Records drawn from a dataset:
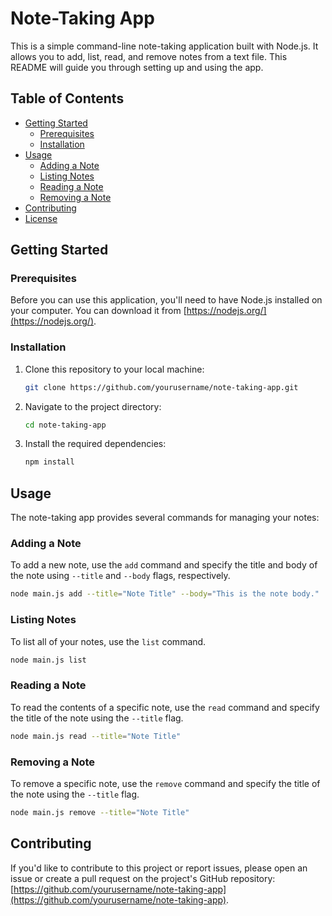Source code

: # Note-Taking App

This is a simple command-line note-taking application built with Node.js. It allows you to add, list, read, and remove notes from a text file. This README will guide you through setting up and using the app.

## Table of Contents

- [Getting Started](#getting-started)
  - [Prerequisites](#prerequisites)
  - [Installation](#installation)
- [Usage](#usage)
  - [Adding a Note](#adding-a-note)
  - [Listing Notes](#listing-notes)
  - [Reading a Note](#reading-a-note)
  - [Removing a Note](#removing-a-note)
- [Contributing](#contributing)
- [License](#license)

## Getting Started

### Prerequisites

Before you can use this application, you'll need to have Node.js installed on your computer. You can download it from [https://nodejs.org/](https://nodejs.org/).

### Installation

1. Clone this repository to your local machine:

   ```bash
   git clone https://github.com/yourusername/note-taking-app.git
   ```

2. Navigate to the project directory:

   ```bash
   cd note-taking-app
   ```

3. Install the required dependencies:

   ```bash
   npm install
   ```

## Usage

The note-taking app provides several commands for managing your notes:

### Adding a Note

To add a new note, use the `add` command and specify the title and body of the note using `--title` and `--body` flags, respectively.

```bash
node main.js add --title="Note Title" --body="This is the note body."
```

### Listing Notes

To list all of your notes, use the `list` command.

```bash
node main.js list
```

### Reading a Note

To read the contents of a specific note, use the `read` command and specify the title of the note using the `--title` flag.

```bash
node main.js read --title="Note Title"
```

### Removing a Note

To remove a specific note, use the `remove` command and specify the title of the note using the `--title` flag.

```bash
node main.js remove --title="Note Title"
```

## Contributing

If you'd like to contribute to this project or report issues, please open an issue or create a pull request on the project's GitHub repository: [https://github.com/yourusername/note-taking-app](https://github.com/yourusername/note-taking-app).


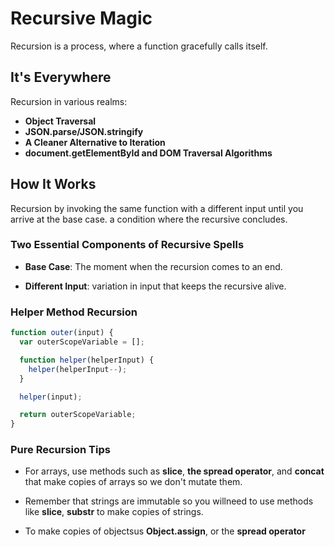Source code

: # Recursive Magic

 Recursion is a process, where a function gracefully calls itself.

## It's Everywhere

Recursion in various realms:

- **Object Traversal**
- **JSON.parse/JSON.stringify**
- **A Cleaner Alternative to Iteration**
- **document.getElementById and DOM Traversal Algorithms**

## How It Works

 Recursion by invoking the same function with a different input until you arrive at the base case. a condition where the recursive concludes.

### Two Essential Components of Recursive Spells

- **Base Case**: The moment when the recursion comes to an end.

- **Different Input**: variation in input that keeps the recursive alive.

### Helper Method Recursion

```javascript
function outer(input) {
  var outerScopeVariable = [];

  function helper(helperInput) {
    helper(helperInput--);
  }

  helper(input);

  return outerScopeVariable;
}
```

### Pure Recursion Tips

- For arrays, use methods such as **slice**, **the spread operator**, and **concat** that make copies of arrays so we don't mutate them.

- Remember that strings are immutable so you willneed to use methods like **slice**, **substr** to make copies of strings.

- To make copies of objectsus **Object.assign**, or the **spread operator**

Task brief: Your reply should consist of one number: how many lines above contain the word "application".

Solved exercise: 2